» **RECORDS SHOWN**:
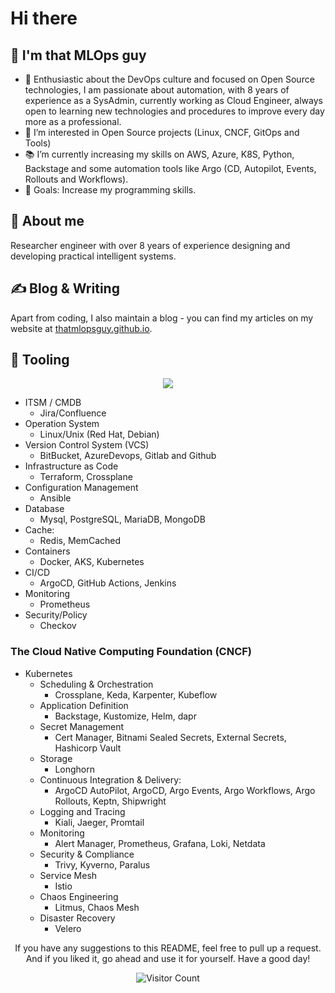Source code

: # Hi there

## 🤖 I'm that MLOps guy

- 🚀 Enthusiastic about the DevOps culture and focused on Open Source technologies, I am passionate about automation, with 8 years of experience as a SysAdmin, currently working as Cloud Engineer, always open to learning new technologies and procedures to improve every day more as a professional.
- 👀 I’m interested in Open Source projects (Linux, CNCF, GitOps and Tools)
- 📚 I’m currently increasing my skills on AWS, Azure, K8S, Python, Backstage and some automation tools like Argo (CD, Autopilot, Events, Rollouts and Workflows).
- 🌱 Goals: Increase my programming skills.

## 👋 About me

Researcher engineer with over 8 years of experience designing and developing practical intelligent systems.

## ✍ Blog & Writing

Apart from coding, I also maintain a blog - you can find my articles on my website at [thatmlopsguy.github.io](https://thatmlopsguy.github.io).

## 🔧 Tooling

<p align="center">
  <a href="https://skillicons.dev">
    <img src="https://skillicons.dev/icons?i=linux,git,kubernetes,docker,github,gitlab,jenkins,githubactions,aws,azure,bash,ansible,bitbucket,fastapi,flask,grafana,kafka,latex,md,mongodb,mysql,nginx,opencv,postgres,postman,prometheus,py,pytorch,rabbitmq,redhat,redis,sqlite,tensorflow,terraform,vscode" />
  </a>
</p>

* ITSM / CMDB
  * Jira/Confluence
* Operation System
  * Linux/Unix (Red Hat, Debian)
* Version Control System (VCS)
  * BitBucket, AzureDevops, Gitlab and Github
* Infrastructure as Code
  * Terraform, Crossplane
* Configuration Management
  * Ansible
* Database
  * Mysql, PostgreSQL, MariaDB, MongoDB
* Cache:
  * Redis, MemCached
* Containers
  * Docker, AKS, Kubernetes
* CI/CD
  * ArgoCD, GitHub Actions, Jenkins
* Monitoring
  * Prometheus
* Security/Policy
  * Checkov

### The Cloud Native Computing Foundation (CNCF)

- Kubernetes
  - Scheduling & Orchestration
    - Crossplane, Keda, Karpenter, Kubeflow
  - Application Definition
    - Backstage, Kustomize, Helm, dapr
  - Secret Management
    - Cert Manager, Bitnami Sealed Secrets, External Secrets, Hashicorp Vault
  - Storage
    - Longhorn
  - Continuous Integration & Delivery:
    - ArgoCD AutoPilot, ArgoCD, Argo Events, Argo Workflows, Argo Rollouts, Keptn, Shipwright
  - Logging and Tracing
    - Kiali, Jaeger, Promtail
  - Monitoring
    - Alert Manager, Prometheus, Grafana, Loki, Netdata
  - Security & Compliance
    - Trivy, Kyverno, Paralus
  - Service Mesh
    - Istio
  - Chaos Engineering
    - Litmus, Chaos Mesh
  - Disaster Recovery
    - Velero

<div align="center">
<p>If you have any suggestions to this README, feel free to pull up a request. And if you liked it, go ahead and use it for yourself. Have a good day!</p>
<div>

![Visitor Count](https://profile-counter.glitch.me/thatmlopsguy/count.svg)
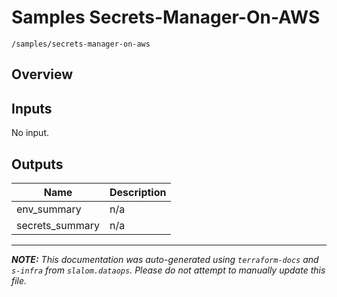 
# Samples Secrets-Manager-On-AWS

`/samples/secrets-manager-on-aws`

## Overview


## Inputs

No input.

## Outputs

| Name | Description |
|------|-------------|
| env\_summary | n/a |
| secrets\_summary | n/a |

---------------------

_**NOTE:** This documentation was auto-generated using
`terraform-docs` and `s-infra` from `slalom.dataops`.
Please do not attempt to manually update this file._
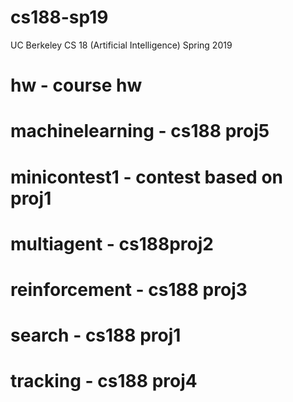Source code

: # cs188-sp19
UC Berkeley CS 18 (Artificial Intelligence) Spring 2019

# hw - course hw
# machinelearning - cs188 proj5
# minicontest1 - contest based on proj1
# multiagent - cs188proj2
# reinforcement - cs188 proj3
# search - cs188 proj1
# tracking - cs188 proj4

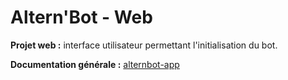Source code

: # Altern'Bot - Web

**Projet web :** interface utilisateur permettant l'initialisation du bot.

**Documentation générale :** [alternbot-app](https://github.com/B4va/alternbot-app)
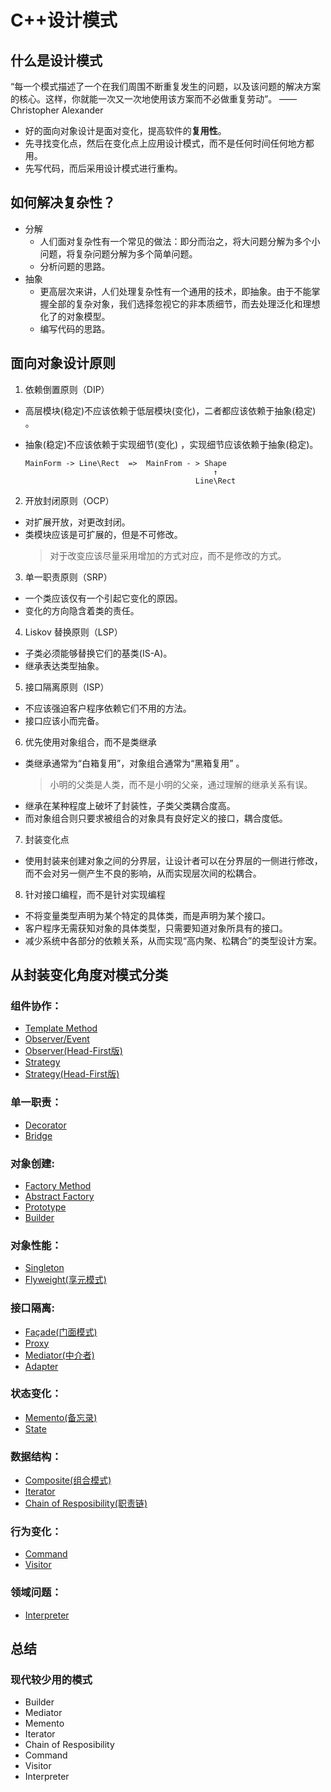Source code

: # C++设计模式

## 什么是设计模式
“每一个模式描述了一个在我们周围不断重复发生的问题，以及该问题的解决方案的核心。这样，你就能一次又一次地使用该方案而不必做重复劳动”。
——Christopher Alexander
+ 好的面向对象设计是面对变化，提高软件的**复用性**。
+ 先寻找变化点，然后在变化点上应用设计模式，而不是任何时间任何地方都用。
+ 先写代码，而后采用设计模式进行重构。

## 如何解决复杂性？
+ 分解
  + 人们面对复杂性有一个常见的做法：即分而治之，将大问题分解为多个小问题，将复杂问题分解为多个简单问题。
  + 分析问题的思路。
+ 抽象
  + 更高层次来讲，人们处理复杂性有一个通用的技术，即抽象。由于不能掌握全部的复杂对象，我们选择忽视它的非本质细节，而去处理泛化和理想化了的对象模型。
  + 编写代码的思路。
  
  
## 面向对象设计原则
1. 依赖倒置原则（DIP）
  + 高层模块(稳定)不应该依赖于低层模块(变化)，二者都应该依赖于抽象(稳定) 。
  + 抽象(稳定)不应该依赖于实现细节(变化) ，实现细节应该依赖于抽象(稳定)。
  
        MainForm -> Line\Rect  =>  MainFrom - > Shape
                                                  ↑ 
                                              Line\Rect
2. 开放封闭原则（OCP）
  + 对扩展开放，对更改封闭。
  + 类模块应该是可扩展的，但是不可修改。
    > 对于改变应该尽量采用增加的方式对应，而不是修改的方式。
3. 单一职责原则（SRP）
  + 一个类应该仅有一个引起它变化的原因。
  + 变化的方向隐含着类的责任。
4. Liskov 替换原则（LSP）
  + 子类必须能够替换它们的基类(IS-A)。
  + 继承表达类型抽象。
5. 接口隔离原则（ISP）
  + 不应该强迫客户程序依赖它们不用的方法。
  + 接口应该小而完备。
6. 优先使用对象组合，而不是类继承
  + 类继承通常为“白箱复用”，对象组合通常为“黑箱复用” 。
    > 小明的父类是人类，而不是小明的父亲，通过理解的继承关系有误。
  + 继承在某种程度上破坏了封装性，子类父类耦合度高。
  + 而对象组合则只要求被组合的对象具有良好定义的接口，耦合度低。
7. 封装变化点
  + 使用封装来创建对象之间的分界层，让设计者可以在分界层的一侧进行修改，而不会对另一侧产生不良的影响，从而实现层次间的松耦合。
8. 针对接口编程，而不是针对实现编程
  + 不将变量类型声明为某个特定的具体类，而是声明为某个接口。
  + 客户程序无需获知对象的具体类型，只需要知道对象所具有的接口。
  + 减少系统中各部分的依赖关系，从而实现“高内聚、松耦合”的类型设计方案。

## 从封装变化角度对模式分类
### 组件协作：
+ [Template Method](https://github.com/liu-jianhao/Cpp-Design-Patterns/tree/master/Template%20Method)
+ [Observer/Event](https://github.com/liu-jianhao/Cpp-Design-Patterns/tree/master/Observer)
+ [Observer(Head-First版)](https://github.com/liu-jianhao/Cpp-Design-Patterns/tree/master/Observer-Pattern)
+ [Strategy](https://github.com/liu-jianhao/Cpp-Design-Patterns/tree/master/Strategy)
+ [Strategy(Head-First版)](https://github.com/liu-jianhao/Cpp-Design-Patterns/tree/master/Strategy-Pattern)
### 单一职责：
+ [Decorator](https://github.com/liu-jianhao/Cpp-Design-Patterns/tree/master/Decorator)
+ [Bridge](https://github.com/liu-jianhao/Cpp-Design-Patterns/tree/master/Bridge)
### 对象创建:
+ [Factory Method](https://github.com/liu-jianhao/Cpp-Design-Patterns/tree/master/Factory%20Method)
+ [Abstract Factory](https://github.com/liu-jianhao/Cpp-Design-Patterns/tree/master/Abstract%20Factory)
+ [Prototype](https://github.com/liu-jianhao/Cpp-Design-Patterns/tree/master/Prototype)
+ [Builder](https://github.com/liu-jianhao/Cpp-Design-Patterns/tree/master/Builder)
### 对象性能：
+ [Singleton](https://github.com/liu-jianhao/Cpp-Design-Patterns/tree/master/Singleton)
+ [Flyweight(享元模式)](https://github.com/liu-jianhao/Cpp-Design-Patterns/tree/master/Flyweight)
### 接口隔离:
+ [Façade(门面模式)](https://github.com/liu-jianhao/Cpp-Design-Patterns/tree/master/Facade)
+ [Proxy](https://github.com/liu-jianhao/Cpp-Design-Patterns/tree/master/Proxy)
+ [Mediator(中介者)](https://github.com/liu-jianhao/Cpp-Design-Patterns/tree/master/Mediator)
+ [Adapter](https://github.com/liu-jianhao/Cpp-Design-Patterns/tree/master/Adapter)
### 状态变化：
+ [Memento(备忘录)](https://github.com/liu-jianhao/Cpp-Design-Patterns/tree/master/Memento)
+ [State](https://github.com/liu-jianhao/Cpp-Design-Patterns/tree/master/State)
### 数据结构：
+ [Composite(组合模式)](https://github.com/liu-jianhao/Cpp-Design-Patterns/tree/master/Composite)
+ [Iterator](https://github.com/liu-jianhao/Cpp-Design-Patterns/tree/master/Iterator)
+ [Chain of Resposibility(职责链)](https://github.com/liu-jianhao/Cpp-Design-Patterns/tree/master/Chain%20of%20Resposibility)
### 行为变化：
+ [Command](https://github.com/liu-jianhao/Cpp-Design-Patterns/tree/master/Command)
+ [Visitor](https://github.com/liu-jianhao/Cpp-Design-Patterns/tree/master/Visitor)
### 领域问题：
+ [Interpreter](https://github.com/liu-jianhao/Cpp-Design-Patterns/tree/master/Interpreter)


## 总结
### 现代较少用的模式
+ Builder
+ Mediator
+ Memento
+ Iterator
+ Chain of Resposibility
+ Command
+ Visitor
+ Interpreter
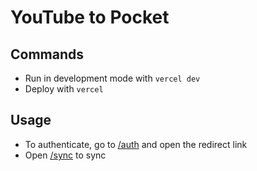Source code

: # YouTube to Pocket

## Commands

- Run in development mode with `vercel dev`
- Deploy with `vercel`

## Usage

- To authenticate, go to [/auth](http://localhost:3000/auth) and open the redirect link
- Open [/sync](http://localhost:3000/sync) to sync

» **TASK DETAILS**:
Which lines of the data include the word "Events"? Copy each one.

» **EXERCISE OUTPUT**:
- 📚 I’m currently increasing my skills on AWS, Azure, K8S, Python, Backstage and some automation tools like Argo (CD, Autopilot, Events, Rollouts and Workflows).
    - ArgoCD AutoPilot, ArgoCD, Argo Events, Argo Workflows, Argo Rollouts, Keptn, Shipwright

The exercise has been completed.